Did you ever play with a kaleidoscope as a kid? But maybe you remember looking through the cardboard or tin tube and pointing the bottom at a lightbulb. As you twisted the tube, tiny colored bits split and fractured into all kinds of different patterns.
Despite being considered a child’s toy, kaleidoscopes are alive and well. Modern makers create incredible works of art, making the ones you played with as a kid pale in comparison. To gaze through a modern kaleidoscope is to experience a moment to breathe and relax. But why and how can a kaleidoscope have such an effect on us?
It’s all about the symmetry. At their core, kaleidoscopes are a perfect example of symmetry created by reflection. The multi-faceted reflections within a kaleidoscope give us the visual sense of balance and harmony. Each reflection is a perfect companion to the one beside it. And depending on the number of mirrors, there can be a plethora of patterns and combinations.

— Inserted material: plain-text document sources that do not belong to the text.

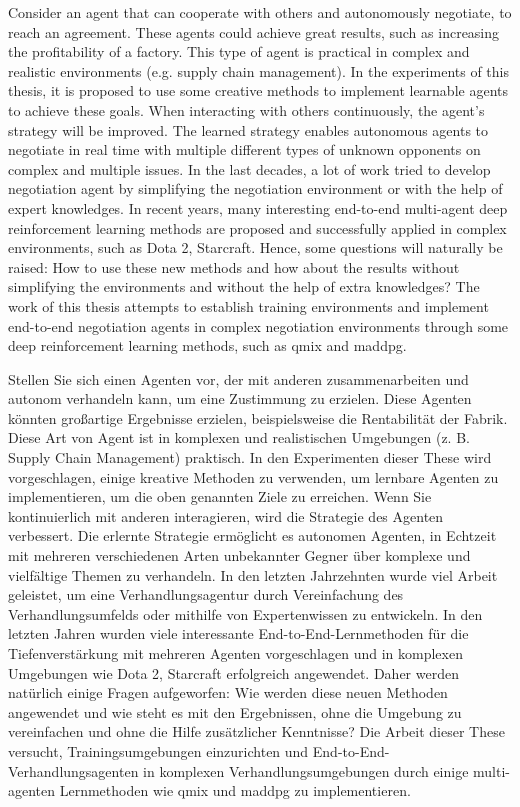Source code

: 
Consider an agent that can cooperate with others and autonomously negotiate, to reach an agreement. These agents could achieve great results, such as increasing the profitability of a factory. This type of agent is practical in complex and realistic environments (e.g. supply chain management). In the experiments of this thesis, it is proposed to use some creative methods to implement learnable agents to achieve these goals. When interacting with others continuously, the agent’s strategy will be improved. The learned strategy enables autonomous agents to negotiate in real time with multiple different types of unknown opponents on complex and multiple issues. In the last decades, a lot of work tried to develop negotiation agent by simplifying the negotiation environment or with the help of expert knowledges. In recent years, many interesting end-to-end multi-agent deep reinforcement learning methods are proposed and successfully applied in complex environments, such as Dota 2, Starcraft. Hence, some questions will naturally be raised: How to use these new methods and how about the results without simplifying the environments and without the help of extra knowledges? The work of this thesis attempts to establish training environments and implement end-to-end negotiation agents in complex negotiation environments through some deep reinforcement learning methods, such as \gls{qmix} and \gls{maddpg}.


Stellen Sie sich einen Agenten vor, der mit anderen zusammenarbeiten und autonom verhandeln kann, um eine Zustimmung zu erzielen. Diese Agenten könnten großartige Ergebnisse erzielen, beispielsweise die Rentabilität der Fabrik. Diese Art von Agent ist in komplexen und realistischen Umgebungen (z. B. Supply Chain Management) praktisch. In den Experimenten dieser These wird vorgeschlagen, einige kreative Methoden zu verwenden, um lernbare Agenten zu implementieren, um die oben genannten Ziele zu erreichen. Wenn Sie kontinuierlich mit anderen interagieren, wird die Strategie des Agenten verbessert. Die erlernte Strategie ermöglicht es autonomen Agenten, in Echtzeit mit mehreren verschiedenen Arten unbekannter Gegner über komplexe und vielfältige Themen zu verhandeln. In den letzten Jahrzehnten wurde viel Arbeit geleistet, um eine Verhandlungsagentur durch Vereinfachung des Verhandlungsumfelds oder mithilfe von Expertenwissen zu entwickeln. In den letzten Jahren wurden viele interessante End-to-End-Lernmethoden für die Tiefenverstärkung mit mehreren Agenten vorgeschlagen und in komplexen Umgebungen wie Dota 2, Starcraft erfolgreich angewendet. Daher werden natürlich einige Fragen aufgeworfen: Wie werden diese neuen Methoden angewendet und wie steht es mit den Ergebnissen, ohne die Umgebung zu vereinfachen und ohne die Hilfe zusätzlicher Kenntnisse? Die Arbeit dieser These versucht, Trainingsumgebungen einzurichten und End-to-End-Verhandlungsagenten in komplexen Verhandlungsumgebungen durch einige multi-agenten Lernmethoden wie \gls{qmix} und \gls{maddpg} zu implementieren.
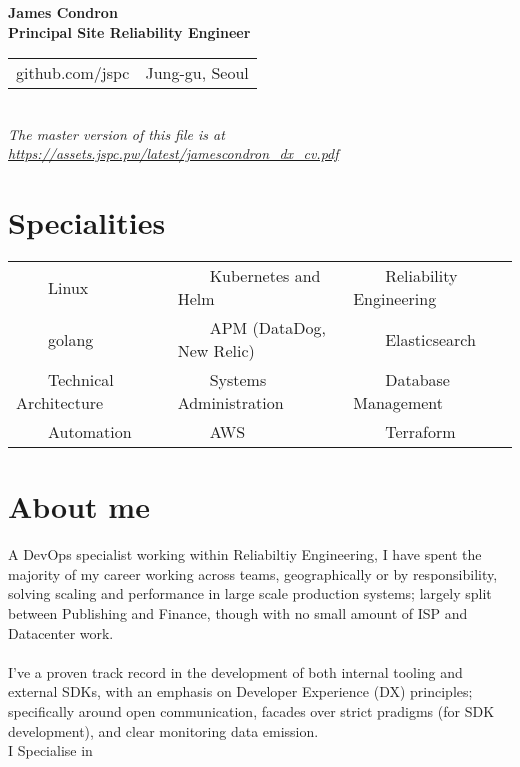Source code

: \documentclass[11pt,a4paper,sans]{article}
\newcommand{\tabitem}{~~\llap{\textbullet}~~}
\begin{document}
\begin{center}
  {\huge\textbf{James Condron}}\\
  \textbf{Principal Site Reliability Engineer} \\

  \begin{tabular}{rl}
    github.com/jspc &  Jung-gu, Seoul
  \end{tabular} \\

  {\footnotesize\textit{The master version of this file is at \url{https://assets.jspc.pw/latest/jamescondron_dx_cv.pdf}}}
\end{center}

\section{Specialities}
\begin{tabular}{lll}
\tabitem Linux & \tabitem Kubernetes and Helm & \tabitem Reliability Engineering \\
\tabitem golang & \tabitem APM (DataDog, New Relic) & \tabitem Elasticsearch \\
\tabitem Technical Architecture & \tabitem Systems Administration & \tabitem Database Management \\
\tabitem Automation & \tabitem AWS & \tabitem Terraform  \\
\end{tabular}

\section{About me}
A DevOps specialist working within Reliabiltiy Engineering, I have spent the majority of my career working across teams, geographically or by responsibility, solving scaling and performance in large scale production systems; largely split between Publishing and Finance, though with no small amount of ISP and Datacenter work. \\
\\
I've a proven track record in the development of both internal tooling and external SDKs, with an emphasis on Developer Experience (DX) principles; specifically around open communication, facades over strict pradigms (for SDK development), and clear monitoring data emission.
\\
I Specialise in
\end{document}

As human beings, patterns provide instinctual joy and calm. It’s why we take pictures of penny tile floors and why we love the shape of a perfect maple leaf. Wherever we find these reflections and patterns, we will likely find symmetry. It doesn’t matter if it’s in mathematics, in science and nature, the arts and even our interactions with other people. We crave symmetry and harmony.
The ultimate expression of symmetry is in the reflected similarity of the larger group. There’s symmetry in a maple leaf because it replicates itself along the vertical line. There’s symmetry in a pattern of hexagons across a floor because they’re each the same. The second you throw in a different element–an oak leaf or a square tile, for example–the symmetry is lost. If symmetry is comfort, then asymmetry is uncertainty.
As creatives, much of our lives is spent taking people out of comfort and putting them into places of uncertainty. It’s how we encourage interactions between the creator and the audience. An artist creates a piece that opens dialogue between different people. A need to find information quickly requires a new UX design. And we all of have experienced an ad for a product we didn’t know we needed. Each of these things takes something uncertain and offers a path back to symmetry.